The lines to return run from the start of the material below through the line holding "New test results", both included; please give them back exactly, minus the pictures.
(Records to process begins)
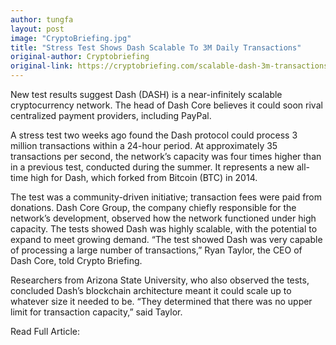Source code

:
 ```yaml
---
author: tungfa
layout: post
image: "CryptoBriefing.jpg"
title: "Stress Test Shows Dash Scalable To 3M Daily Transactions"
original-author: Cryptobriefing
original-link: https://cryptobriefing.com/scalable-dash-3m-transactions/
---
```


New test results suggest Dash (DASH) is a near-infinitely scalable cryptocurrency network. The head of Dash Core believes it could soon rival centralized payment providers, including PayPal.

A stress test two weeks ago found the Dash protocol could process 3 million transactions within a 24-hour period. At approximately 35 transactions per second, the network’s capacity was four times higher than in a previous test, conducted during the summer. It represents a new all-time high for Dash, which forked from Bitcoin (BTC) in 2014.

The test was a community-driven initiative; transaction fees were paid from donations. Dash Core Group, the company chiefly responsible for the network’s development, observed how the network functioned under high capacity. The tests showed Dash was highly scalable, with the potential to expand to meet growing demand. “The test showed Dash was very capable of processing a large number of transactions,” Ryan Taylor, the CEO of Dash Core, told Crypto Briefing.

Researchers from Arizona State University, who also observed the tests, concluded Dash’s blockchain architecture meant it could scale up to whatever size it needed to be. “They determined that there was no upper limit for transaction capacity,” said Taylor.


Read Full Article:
(Records to process ends)
--- Completed exercise ---
Source code

:
 ```yaml
---
author: tungfa
layout: post
image: "CryptoBriefing.jpg"
title: "Stress Test Shows Dash Scalable To 3M Daily Transactions"
original-author: Cryptobriefing
original-link: https://cryptobriefing.com/scalable-dash-3m-transactions/
---
```


New test results suggest Dash (DASH) is a near-infinitely scalable cryptocurrency network. The head of Dash Core believes it could soon rival centralized payment providers, including PayPal.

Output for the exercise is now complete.